═════ DATA FOR THIS EXERCISE ═════

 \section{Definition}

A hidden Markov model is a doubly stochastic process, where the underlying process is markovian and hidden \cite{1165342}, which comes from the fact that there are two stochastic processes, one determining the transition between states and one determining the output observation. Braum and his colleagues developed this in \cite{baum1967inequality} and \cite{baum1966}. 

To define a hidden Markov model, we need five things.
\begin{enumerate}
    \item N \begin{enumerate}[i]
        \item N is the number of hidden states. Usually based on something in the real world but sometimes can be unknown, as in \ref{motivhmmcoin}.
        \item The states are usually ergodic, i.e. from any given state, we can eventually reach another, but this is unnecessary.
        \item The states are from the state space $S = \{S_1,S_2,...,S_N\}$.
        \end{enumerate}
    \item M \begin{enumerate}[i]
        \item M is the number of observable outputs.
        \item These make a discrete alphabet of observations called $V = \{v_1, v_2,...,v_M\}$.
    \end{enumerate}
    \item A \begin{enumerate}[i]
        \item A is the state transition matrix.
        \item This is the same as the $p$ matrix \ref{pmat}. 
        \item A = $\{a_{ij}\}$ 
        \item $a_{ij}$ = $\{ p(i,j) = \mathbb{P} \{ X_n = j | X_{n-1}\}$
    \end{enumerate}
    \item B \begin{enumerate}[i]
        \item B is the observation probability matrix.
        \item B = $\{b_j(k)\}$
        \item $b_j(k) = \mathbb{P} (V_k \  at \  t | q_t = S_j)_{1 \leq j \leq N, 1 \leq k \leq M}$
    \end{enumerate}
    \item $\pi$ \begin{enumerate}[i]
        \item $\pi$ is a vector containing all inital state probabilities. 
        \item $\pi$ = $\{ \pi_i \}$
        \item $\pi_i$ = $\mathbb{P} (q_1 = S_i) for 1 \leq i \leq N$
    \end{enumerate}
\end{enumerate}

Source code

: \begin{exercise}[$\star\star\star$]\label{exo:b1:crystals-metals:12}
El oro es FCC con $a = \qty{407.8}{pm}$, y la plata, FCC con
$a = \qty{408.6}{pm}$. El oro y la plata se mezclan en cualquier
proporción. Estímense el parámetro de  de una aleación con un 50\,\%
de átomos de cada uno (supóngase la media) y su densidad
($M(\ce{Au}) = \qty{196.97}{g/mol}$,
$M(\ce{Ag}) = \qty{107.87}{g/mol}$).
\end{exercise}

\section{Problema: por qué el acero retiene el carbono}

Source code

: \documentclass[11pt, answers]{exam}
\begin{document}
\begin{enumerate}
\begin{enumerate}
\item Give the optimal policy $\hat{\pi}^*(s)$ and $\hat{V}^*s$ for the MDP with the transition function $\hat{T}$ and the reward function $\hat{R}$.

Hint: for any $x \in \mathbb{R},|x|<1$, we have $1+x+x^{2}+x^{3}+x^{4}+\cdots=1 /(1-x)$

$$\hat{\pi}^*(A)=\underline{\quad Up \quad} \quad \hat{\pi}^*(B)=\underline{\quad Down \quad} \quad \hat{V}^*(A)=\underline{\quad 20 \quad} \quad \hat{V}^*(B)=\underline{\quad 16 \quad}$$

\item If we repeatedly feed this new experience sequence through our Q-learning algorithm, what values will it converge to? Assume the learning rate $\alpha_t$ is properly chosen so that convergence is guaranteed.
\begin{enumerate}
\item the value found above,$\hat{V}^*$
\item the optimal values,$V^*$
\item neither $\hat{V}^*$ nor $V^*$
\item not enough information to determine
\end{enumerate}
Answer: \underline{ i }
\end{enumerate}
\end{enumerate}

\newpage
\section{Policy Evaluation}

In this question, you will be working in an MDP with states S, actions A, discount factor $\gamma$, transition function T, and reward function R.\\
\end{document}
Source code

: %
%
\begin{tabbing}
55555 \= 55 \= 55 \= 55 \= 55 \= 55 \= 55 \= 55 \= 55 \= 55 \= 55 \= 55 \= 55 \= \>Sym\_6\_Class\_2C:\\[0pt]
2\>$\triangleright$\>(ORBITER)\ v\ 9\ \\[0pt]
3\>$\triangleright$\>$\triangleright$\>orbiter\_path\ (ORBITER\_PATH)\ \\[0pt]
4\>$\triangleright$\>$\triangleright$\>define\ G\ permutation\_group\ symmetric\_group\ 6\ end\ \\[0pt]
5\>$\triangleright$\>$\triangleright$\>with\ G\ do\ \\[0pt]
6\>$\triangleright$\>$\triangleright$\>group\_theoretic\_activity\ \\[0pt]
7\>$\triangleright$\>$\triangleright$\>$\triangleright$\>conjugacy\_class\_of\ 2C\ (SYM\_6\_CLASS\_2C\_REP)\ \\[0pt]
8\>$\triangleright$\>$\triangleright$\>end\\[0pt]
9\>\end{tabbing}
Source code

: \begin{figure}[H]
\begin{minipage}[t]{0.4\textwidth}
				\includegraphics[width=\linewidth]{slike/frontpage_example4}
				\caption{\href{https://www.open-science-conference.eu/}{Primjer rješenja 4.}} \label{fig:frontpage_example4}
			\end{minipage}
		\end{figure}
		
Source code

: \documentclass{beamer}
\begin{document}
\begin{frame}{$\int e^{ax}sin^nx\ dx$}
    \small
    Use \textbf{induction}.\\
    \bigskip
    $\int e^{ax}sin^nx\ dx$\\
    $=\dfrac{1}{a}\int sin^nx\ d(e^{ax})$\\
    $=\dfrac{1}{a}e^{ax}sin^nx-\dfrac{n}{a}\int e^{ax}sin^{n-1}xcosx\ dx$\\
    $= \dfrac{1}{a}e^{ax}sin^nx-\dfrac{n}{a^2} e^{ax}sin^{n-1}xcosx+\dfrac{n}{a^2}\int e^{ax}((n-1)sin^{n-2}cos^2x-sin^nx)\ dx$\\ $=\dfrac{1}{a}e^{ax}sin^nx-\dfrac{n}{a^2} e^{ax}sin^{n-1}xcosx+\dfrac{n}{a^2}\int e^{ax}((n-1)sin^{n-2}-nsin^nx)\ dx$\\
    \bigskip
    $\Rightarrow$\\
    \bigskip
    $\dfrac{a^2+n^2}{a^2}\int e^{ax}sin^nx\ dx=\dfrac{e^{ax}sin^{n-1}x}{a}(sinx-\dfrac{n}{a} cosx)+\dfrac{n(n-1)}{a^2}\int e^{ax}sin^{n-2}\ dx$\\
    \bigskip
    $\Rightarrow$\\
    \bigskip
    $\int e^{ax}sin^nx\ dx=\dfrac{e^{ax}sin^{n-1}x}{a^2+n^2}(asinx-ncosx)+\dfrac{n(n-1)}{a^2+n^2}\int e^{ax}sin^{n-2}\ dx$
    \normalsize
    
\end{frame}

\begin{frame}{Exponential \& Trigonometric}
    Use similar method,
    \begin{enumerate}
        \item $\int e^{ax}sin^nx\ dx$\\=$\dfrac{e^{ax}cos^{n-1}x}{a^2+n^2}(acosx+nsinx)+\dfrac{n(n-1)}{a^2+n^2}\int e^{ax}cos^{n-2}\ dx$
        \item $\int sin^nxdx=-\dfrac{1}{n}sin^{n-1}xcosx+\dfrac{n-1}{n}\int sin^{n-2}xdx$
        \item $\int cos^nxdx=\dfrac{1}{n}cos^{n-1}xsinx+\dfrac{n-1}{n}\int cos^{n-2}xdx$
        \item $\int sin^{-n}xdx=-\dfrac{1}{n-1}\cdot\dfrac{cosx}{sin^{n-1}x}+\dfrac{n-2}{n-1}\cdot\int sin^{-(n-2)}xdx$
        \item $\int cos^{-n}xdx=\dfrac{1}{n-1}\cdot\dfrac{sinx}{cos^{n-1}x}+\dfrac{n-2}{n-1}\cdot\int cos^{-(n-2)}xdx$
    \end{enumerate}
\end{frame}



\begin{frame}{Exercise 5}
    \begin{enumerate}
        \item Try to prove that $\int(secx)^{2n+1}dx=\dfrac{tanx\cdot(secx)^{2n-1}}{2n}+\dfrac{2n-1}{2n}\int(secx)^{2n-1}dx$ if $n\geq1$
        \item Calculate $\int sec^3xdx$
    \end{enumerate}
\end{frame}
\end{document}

═════
═════ DATA FOR THIS EXERCISE ═════

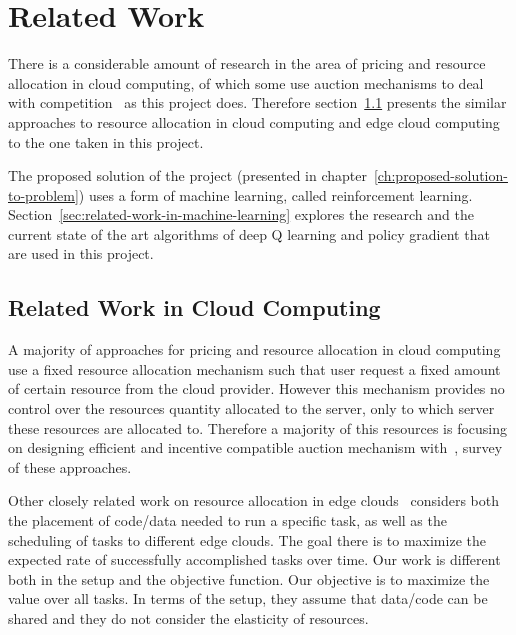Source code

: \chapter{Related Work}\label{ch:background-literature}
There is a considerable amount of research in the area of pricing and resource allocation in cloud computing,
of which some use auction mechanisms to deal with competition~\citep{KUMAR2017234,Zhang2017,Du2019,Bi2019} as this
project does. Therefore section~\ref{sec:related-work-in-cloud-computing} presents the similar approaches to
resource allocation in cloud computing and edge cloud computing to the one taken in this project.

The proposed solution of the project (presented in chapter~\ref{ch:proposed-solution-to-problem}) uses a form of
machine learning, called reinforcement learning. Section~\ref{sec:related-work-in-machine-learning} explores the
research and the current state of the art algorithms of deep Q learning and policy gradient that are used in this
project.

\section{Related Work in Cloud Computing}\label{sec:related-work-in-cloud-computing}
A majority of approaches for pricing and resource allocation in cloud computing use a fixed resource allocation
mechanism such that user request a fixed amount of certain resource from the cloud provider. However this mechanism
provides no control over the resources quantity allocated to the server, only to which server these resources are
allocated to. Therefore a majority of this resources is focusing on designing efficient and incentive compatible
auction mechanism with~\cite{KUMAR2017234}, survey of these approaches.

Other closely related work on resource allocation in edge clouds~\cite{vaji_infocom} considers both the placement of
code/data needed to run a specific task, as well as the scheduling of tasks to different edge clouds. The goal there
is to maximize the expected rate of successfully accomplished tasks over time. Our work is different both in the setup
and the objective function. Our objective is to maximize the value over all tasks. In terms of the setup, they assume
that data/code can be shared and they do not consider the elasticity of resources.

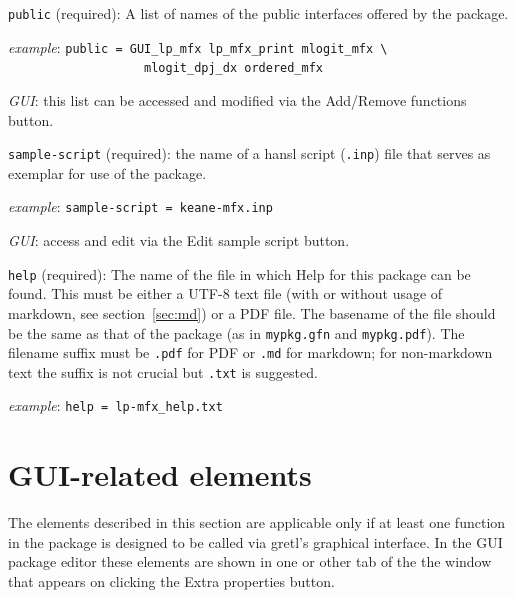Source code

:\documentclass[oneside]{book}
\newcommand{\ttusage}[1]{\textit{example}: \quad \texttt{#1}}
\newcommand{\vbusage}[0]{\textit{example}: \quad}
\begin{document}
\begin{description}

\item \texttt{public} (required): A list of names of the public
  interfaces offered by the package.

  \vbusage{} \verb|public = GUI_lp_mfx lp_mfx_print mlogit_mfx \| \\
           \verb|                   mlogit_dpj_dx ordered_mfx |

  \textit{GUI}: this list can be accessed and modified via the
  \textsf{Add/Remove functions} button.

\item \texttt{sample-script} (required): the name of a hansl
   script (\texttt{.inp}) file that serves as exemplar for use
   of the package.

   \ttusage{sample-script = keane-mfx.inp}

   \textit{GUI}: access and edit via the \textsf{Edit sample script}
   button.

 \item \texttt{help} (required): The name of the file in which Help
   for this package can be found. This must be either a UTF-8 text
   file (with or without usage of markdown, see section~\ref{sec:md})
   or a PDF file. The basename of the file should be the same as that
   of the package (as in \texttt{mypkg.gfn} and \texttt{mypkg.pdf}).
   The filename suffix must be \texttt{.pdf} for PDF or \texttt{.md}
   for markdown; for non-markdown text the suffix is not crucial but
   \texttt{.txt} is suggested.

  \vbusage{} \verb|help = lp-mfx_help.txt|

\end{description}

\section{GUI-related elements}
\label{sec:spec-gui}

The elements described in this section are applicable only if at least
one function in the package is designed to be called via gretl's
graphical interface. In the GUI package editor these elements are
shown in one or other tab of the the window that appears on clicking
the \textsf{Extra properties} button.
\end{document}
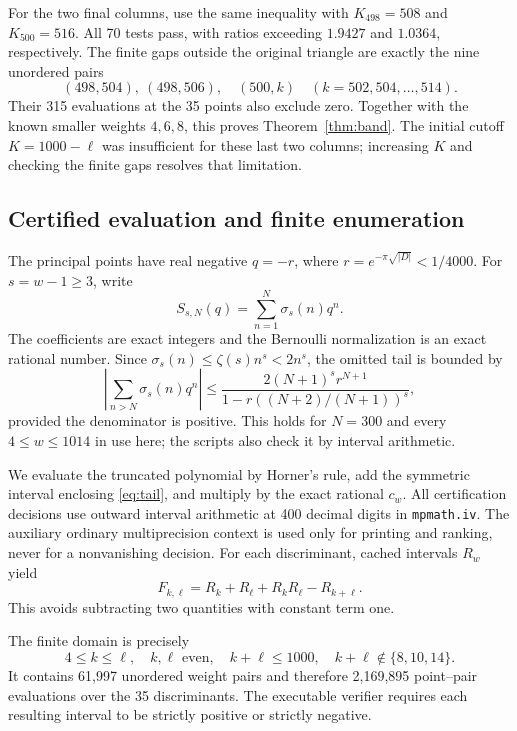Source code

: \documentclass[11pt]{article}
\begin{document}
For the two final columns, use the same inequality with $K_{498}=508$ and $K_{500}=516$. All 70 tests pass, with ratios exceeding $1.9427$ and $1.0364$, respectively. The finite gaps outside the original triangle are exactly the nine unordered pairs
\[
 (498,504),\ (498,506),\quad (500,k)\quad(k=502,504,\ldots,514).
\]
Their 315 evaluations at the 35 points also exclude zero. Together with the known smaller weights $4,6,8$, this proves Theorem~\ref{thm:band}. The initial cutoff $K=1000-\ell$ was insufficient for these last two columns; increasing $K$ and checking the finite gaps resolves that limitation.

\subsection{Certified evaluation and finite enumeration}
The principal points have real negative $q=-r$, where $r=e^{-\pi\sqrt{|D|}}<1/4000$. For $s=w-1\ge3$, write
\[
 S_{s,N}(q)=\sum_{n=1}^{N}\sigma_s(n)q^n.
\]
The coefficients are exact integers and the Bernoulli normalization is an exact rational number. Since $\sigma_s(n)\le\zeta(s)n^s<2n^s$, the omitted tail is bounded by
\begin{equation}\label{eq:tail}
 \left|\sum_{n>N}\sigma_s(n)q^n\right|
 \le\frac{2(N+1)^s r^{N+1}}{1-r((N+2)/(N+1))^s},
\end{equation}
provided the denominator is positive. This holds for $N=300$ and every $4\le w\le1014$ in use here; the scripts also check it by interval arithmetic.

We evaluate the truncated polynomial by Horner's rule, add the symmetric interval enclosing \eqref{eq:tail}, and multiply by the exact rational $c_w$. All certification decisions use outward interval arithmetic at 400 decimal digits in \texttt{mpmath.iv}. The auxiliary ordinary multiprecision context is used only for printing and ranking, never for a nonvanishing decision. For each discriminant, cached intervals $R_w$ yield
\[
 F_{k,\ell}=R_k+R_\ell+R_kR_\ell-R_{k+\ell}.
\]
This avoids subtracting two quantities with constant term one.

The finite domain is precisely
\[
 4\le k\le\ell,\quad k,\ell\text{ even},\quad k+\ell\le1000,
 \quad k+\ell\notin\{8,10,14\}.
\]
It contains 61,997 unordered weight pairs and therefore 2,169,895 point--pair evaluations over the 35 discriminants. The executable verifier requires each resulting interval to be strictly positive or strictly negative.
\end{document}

═════
═════ DATA FOR THIS EXERCISE ═════

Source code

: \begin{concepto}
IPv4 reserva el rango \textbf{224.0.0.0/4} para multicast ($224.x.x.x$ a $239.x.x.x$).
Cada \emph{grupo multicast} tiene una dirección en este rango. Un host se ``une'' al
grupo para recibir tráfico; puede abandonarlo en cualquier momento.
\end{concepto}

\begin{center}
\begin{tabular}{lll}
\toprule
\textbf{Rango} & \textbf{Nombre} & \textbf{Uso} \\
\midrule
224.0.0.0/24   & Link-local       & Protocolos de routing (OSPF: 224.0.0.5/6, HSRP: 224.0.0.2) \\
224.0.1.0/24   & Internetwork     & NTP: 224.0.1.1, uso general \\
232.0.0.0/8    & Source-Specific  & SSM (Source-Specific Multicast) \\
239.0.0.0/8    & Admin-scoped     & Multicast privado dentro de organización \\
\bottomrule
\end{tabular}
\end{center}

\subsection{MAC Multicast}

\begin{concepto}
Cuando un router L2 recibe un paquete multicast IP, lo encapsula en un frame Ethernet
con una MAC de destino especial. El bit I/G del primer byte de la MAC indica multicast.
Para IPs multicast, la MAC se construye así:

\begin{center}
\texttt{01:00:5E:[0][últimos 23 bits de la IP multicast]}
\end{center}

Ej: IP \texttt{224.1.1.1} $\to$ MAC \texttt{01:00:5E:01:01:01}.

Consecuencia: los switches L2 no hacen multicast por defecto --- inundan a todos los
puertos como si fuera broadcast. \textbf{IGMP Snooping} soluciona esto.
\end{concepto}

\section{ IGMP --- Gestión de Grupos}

═════

**WHAT TO DO**:
Each line of the data that includes "triangleright" counts once; say how many there are, giving nothing but the number.

**ANSWER TO THE PROBLEM**:
7